本日は次に備えて、ママチャリで会場へ。大入りの中、席を見つけて座りました。
感想は、「練達の技と熱いスピリッツに支えられた快演に心奪われる」です。
まずはメシアン。1曲目ながら本日のベスト・プレイともいえる素晴らしい演奏。
静謐な中からこの世ならざる響きの混沌が湧き上がり、光り輝く迷宮が浮かび出て、久遠の淵へと消え落ちるまでを克明に描きだす奇跡の時間をもたらしてくれました。極小のささやきから濃密な音の連なりで聞かせるクラリネット。強靭ながら繊細な歌を聞かせるチェロ。天界からの一条の明かりのようなヴァイオリン。そしてそれらを支え、時に煌(きら)めくピアノ。すべてがこの作曲家の意図を明快に伝え、CDなどの音源では伝わらない"いきいき"とした息吹を吹き込んでくれました。
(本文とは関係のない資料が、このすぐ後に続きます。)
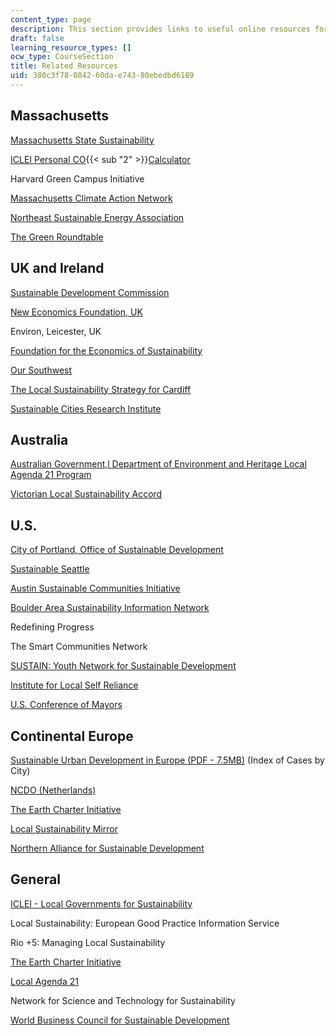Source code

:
 ```yaml
---
content_type: page
description: This section provides links to useful online resources for the course.
draft: false
learning_resource_types: []
ocw_type: CourseSection
title: Related Resources
uid: 380c3f78-0842-60da-e743-80ebedbd6189
---
```

## Massachusetts

[Massachusetts State Sustainability](https://www.mass.gov/doc/10-sustainability-resources-and-programs-in-ma/download)

[ICLEI Personal CO](http://www.co2list.org/files/calculators.htm){{< sub "2" >}}[Calculator](http://www.co2list.org/files/calculators.htm)

Harvard Green Campus Initiative

[Massachusetts Climate Action Network](http://www.massclimateaction.org/)

[Northeast Sustainable Energy Association](http://www.nesea.org/)

[The Green Roundtable](http://www.ceres.org/about-us/coalition/coalition-members/green-roundtable)

## UK and Ireland

[Sustainable Development Commission](http://www.sd-commission.org.uk/)

[New Economics Foundation, UK](https://neweconomics.org/)

Environ, Leicester, UK

[Foundation for the Economics of Sustainability](http://www.feasta.org/)

[Our Southwest](http://www.oursouthwest.com/)

[The Local Sustainability Strategy for Cardiff](https://www.oneplanetcardiff.co.uk/)

[Sustainable Cities Research Institute](http://www.sustainablecitiesinstitute.org/)

## Australia

[Australian Government,l Department of Environment and Heritage Local Agenda 21 Program](http://aries.mq.edu.au/handbook/files/6-WhatIsLocalAg.pdf)

[Victorian Local Sustainability Accord](http://www.dse.vic.gov.au/conservation-and-environment/sustainability/victorian-local-sustainability-accord)

## U.S.

[City of Portland, Office of Sustainable Development](http://www.sustainableportland.org/)

[Sustainable Seattle](http://www.sustainableseattle.org/)

[Austin Sustainable Communities Initiative](https://www.greenpolicy360.net/w/Austin,_TX_Sustainable_Communities_Initiative)

[Boulder Area Sustainability Information Network](http://bcn.boulder.co.us/basin/)

Redefining Progress

The Smart Communities Network

[SUSTAIN: Youth Network for Sustainable Development](http://sustainus.org/)

[Institute for Local Self Reliance](http://www.ilsr.org/)

[U.S. Conference of Mayors](https://www.usmayors.org/)

## Continental Europe

[Sustainable Urban Development in Europe (PDF - 7.5MB)](http://ec.europa.eu/regional_policy/sources/docgener/presenta/urban2009/urban2009_en.pdf) (Index of Cases by City)

[NCDO (Netherlands)](http://www.ncdo.nl/)

[The Earth Charter Initiative](https://www.oneplanetnetwork.org/initiative/earth-charter-initiative)

[Local Sustainability Mirror](http://www.informaworld.com/smpp/content~db=all~content=a778130644)

[Northern Alliance for Sustainable Development](http://www.anped.org/index.php?part=4&section=home&reference=0)

## General

[ICLEI - Local Governments for Sustainability](https://iclei.org/)

Local Sustainability: European Good Practice Information Service

Rio +5: Managing Local Sustainability

[The Earth Charter Initiative](http://www.earthcharterinaction.org/content/)

[Local Agenda 21](https://www.gdrc.org/sustdev/concepts/18-la21.html)

Network for Science and Technology for Sustainability

[World Business Council for Sustainable Development](http://www.wbcsd.org/)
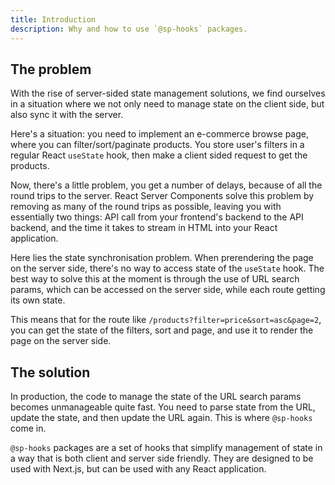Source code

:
 ```yaml
---
title: Introduction
description: Why and how to use `@sp-hooks` packages.
---
```


## The problem

With the rise of server-sided state management solutions, we find ourselves in a situation where we not only need to manage state on the client side, but also sync it with the server.

Here's a situation: you need to implement an e-commerce browse page, where you can filter/sort/paginate products. You store user's filters in a regular React `useState` hook, then make a client sided request to get the products.

Now, there's a little problem, you get a number of delays, because of all the round trips to the server. React Server Components solve this problem by removing as many of the round trips as possible, leaving you with essentially two things: API call from your frontend's backend to the API backend, and the time it takes to stream in HTML into your React application.

Here lies the state synchronisation problem. When prerendering the page on the server side, there's no way to access state of the `useState` hook. The best way to solve this at the moment is through the use of URL search params, which can be accessed on the server side, while each route getting its own state.

This means that for the route like `/products?filter=price&sort=asc&page=2`, you can get the state of the filters, sort and page, and use it to render the page on the server side.

## The solution

In production, the code to manage the state of the URL search params becomes unmanageable quite fast. You need to parse state from the URL, update the state, and then update the URL again. This is where `@sp-hooks` come in.

`@sp-hooks` packages are a set of hooks that simplify management of state in a way that is both client and server side friendly. They are designed to be used with Next.js, but can be used with any React application.
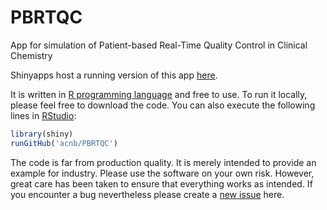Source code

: # PBRTQC
App for simulation of Patient-based Real-Time Quality Control in Clinical Chemistry

Shinyapps host a running version of this app [here](https://pbrtqc.shinyapps.io/PBRTQCapp/). 

It is written in [R programming language](https://www.r-project.org) and free to use. To run it locally, please feel free to download the code. You can also execute the following lines in [RStudio](https://www.rstudio.com):

```R
library(shiny)
runGitHub('acnb/PBRTQC')
```

The code is far from production quality. It is merely intended to provide an example for industry. Please use the software on your own risk. However, great care has been taken to ensure that everything works as intended. If you encounter a bug nevertheless please create a [new issue](https://github.com/acnb/PBRTQC/issues) here.

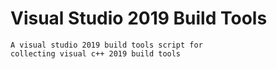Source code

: # Visual Studio 2019 Build Tools

```
A visual studio 2019 build tools script for
collecting visual c++ 2019 build tools

```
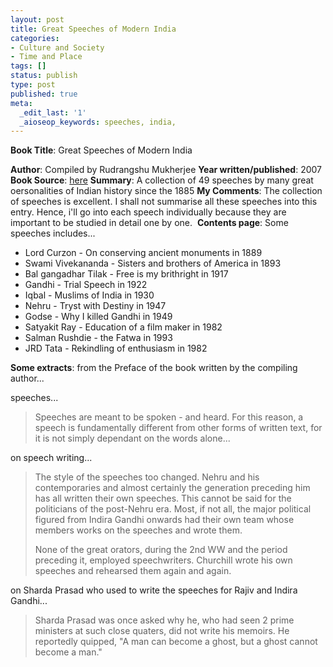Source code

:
 ```yaml
---
layout: post
title: Great Speeches of Modern India
categories:
- Culture and Society
- Time and Place
tags: []
status: publish
type: post
published: true
meta:
  _edit_last: '1'
  _aioseop_keywords: speeches, india,
---
```

<strong>Book Title</strong>: Great Speeches of Modern India

<strong>Author</strong>: Compiled by Rudrangshu Mukherjee
<strong>Year written/published</strong>: 2007
<strong>Book Source</strong>: <a href="http://landmark.rediff.com/bookshop/bkproductdisplay.jsp?pvvrnbr=4261&amp;prrfnbr=81117815&amp;source=browse&amp;frompg=">here</a>
<strong>Summary</strong>: A collection of 49 speeches by many great oersonalities of Indian history since the 1885
<strong>My Comments</strong>: The collection of speeches is excellent. I shall not summarise all these speeches into this entry. Hence, i'll go into each speech individually because they are important to be studied in detail one by one. 
<strong>Contents page</strong>: Some speeches includes...
<ul>
	<li>Lord Curzon - On conserving ancient monuments in 1889</li>
	<li>Swami Vivekananda - Sisters and brothers of America in 1893</li>
	<li>Bal gangadhar Tilak - Free is my brithright in 1917</li>
	<li>Gandhi - Trial Speech in 1922</li>
	<li>Iqbal - Muslims of India in 1930</li>
	<li>Nehru - Tryst with Destiny in 1947</li>
	<li>Godse - Why I killed Gandhi in 1949</li>
	<li>Satyakit Ray - Education of a film maker in 1982</li>
	<li>Salman Rushdie - the Fatwa in 1993</li>
	<li>JRD Tata - Rekindling of enthusiasm in 1982</li>
</ul>
<strong>Some extracts</strong>: from the Preface of the book written by the compiling author...

speeches...
<blockquote>Speeches are meant to be spoken - and heard. For this reason, a speech is fundamentally different from other forms of written text, for it is not simply dependant on the words alone... </blockquote>
on speech writing...
<blockquote>The style of the speeches too changed. Nehru and his contemporaries and almost certainly the generation preceding him has all written their own speeches. This cannot be said for the politicians of the post-Nehru era. Most, if not all, the major political figured from Indira Gandhi onwards had their own team whose members works on the speeches and wrote them. 

None of the great orators, during the 2nd WW and the period preceding it, employed speechwriters. Churchill wrote his own speeches and rehearsed them again and again.</blockquote>
on Sharda Prasad who used to write the speeches for Rajiv and Indira Gandhi...
<blockquote>Sharda Prasad was once asked why he, who had seen 2 prime ministers at such close quaters, did not write his memoirs. He reportedly quipped, "A man can become a ghost, but a ghost cannot become a man."</blockquote>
しかも聞いている最中にも演奏者のパッションが胸に届き、知らず知らずのうちに涙腺が緩んで困りました。
休憩を挟んでのドヴォルザークのピアノ五重奏。前半とは一転、懐かしく美しい旋律があふれるこの曲では、芳醇なチェロに加えて、よく歌うヴィオラ、颯爽としたファースト・ヴァイオリンとそれを確固とした内声で支えるセカンド・ヴァイオリンがその腕の冴えを見せて、その全体を包むピアノと一体になって、4つの楽章を見事に仕上げてくれました。
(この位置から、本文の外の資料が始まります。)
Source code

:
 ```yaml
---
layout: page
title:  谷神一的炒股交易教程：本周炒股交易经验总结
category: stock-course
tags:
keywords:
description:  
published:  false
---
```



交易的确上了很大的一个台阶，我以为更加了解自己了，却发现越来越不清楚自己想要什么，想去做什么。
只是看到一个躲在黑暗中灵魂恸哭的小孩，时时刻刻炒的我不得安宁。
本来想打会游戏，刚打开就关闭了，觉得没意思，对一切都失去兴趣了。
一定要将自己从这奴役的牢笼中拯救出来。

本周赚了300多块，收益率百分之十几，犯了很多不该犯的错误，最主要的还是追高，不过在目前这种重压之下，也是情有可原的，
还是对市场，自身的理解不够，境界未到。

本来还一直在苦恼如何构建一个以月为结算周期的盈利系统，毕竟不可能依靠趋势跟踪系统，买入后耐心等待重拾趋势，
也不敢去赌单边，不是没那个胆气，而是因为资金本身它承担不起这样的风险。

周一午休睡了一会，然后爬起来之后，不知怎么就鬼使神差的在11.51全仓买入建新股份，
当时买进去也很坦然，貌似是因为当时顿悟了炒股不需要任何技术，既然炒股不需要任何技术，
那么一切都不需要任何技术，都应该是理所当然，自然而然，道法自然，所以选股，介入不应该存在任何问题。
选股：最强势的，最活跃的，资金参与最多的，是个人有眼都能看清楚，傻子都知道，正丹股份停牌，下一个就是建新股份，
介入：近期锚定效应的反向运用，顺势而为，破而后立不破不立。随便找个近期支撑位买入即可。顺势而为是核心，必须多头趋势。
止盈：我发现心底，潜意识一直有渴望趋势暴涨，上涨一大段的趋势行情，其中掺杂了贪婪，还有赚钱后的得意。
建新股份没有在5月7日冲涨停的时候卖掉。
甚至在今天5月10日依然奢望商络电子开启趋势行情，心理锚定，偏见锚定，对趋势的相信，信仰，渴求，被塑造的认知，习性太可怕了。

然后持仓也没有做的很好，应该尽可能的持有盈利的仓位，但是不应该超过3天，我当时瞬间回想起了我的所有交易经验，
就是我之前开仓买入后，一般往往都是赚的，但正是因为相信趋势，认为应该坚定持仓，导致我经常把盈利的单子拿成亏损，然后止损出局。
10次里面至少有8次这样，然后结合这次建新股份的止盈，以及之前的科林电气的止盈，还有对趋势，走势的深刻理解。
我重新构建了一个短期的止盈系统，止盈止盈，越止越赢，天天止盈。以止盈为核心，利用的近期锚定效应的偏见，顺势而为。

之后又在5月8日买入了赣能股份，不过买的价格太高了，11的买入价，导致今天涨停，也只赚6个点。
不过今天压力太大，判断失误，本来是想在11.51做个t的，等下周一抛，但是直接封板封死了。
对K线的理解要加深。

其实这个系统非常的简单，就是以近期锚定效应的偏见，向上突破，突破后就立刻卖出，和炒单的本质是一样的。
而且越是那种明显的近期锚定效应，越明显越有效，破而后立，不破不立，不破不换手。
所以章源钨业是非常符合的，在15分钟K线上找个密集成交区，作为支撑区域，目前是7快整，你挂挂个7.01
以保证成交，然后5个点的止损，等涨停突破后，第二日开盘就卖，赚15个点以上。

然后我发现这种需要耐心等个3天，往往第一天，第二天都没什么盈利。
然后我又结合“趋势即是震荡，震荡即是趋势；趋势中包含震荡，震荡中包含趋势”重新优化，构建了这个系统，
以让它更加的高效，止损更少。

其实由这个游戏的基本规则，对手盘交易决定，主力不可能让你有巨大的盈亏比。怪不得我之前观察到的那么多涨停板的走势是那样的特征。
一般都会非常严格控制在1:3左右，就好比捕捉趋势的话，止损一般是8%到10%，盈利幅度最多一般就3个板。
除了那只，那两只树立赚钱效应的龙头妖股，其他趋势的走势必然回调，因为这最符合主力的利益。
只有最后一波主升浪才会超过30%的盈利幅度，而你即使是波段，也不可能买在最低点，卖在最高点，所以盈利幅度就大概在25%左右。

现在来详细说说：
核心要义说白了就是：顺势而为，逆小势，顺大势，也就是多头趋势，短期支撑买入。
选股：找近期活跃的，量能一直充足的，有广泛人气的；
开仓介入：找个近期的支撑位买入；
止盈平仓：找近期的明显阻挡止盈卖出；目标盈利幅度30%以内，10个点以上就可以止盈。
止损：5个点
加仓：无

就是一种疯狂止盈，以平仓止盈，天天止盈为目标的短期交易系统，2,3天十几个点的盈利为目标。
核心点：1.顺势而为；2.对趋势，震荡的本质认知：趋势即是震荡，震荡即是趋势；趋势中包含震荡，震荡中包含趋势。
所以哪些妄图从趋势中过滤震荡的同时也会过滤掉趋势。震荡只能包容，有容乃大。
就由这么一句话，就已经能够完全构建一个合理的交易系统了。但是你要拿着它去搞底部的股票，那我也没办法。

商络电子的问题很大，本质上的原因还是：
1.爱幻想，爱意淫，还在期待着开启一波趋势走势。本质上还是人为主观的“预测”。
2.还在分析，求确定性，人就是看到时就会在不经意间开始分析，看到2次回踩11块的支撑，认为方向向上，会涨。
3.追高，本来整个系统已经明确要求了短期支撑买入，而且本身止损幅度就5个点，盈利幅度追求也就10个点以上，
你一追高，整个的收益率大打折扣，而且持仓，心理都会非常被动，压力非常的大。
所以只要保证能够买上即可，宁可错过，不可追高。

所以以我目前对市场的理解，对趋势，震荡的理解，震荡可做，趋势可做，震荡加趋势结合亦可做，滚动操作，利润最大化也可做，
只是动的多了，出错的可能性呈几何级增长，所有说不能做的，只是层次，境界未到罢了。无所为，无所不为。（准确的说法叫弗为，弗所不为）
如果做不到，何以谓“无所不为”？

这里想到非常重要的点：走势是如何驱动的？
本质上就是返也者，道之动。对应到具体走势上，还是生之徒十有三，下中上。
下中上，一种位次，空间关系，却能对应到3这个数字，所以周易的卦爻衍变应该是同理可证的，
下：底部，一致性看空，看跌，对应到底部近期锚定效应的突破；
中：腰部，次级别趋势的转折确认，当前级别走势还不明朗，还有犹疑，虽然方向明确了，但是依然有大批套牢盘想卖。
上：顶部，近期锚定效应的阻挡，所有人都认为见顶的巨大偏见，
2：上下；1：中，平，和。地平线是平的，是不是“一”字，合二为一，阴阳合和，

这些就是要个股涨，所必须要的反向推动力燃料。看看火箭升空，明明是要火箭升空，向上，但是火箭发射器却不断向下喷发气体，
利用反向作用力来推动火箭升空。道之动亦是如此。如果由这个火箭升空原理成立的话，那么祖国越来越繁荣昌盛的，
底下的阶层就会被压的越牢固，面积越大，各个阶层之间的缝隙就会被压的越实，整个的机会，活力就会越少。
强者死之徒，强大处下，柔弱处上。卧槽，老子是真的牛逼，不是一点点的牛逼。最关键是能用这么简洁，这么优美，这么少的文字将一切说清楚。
万雷の拍手に応えてのアンコールは、「サウンド・オブ・ミュージック」からのメドレー。メインテーマや「エーデルワイス」、「私のお気に入り」などちょっとジャズ風味も加えて、楽しいエンディングとなりました。
このような素晴らしいコンサートが新潟で毎年開かれていることは、大変意義のあることであり、今後さらに発展されることを切に願います。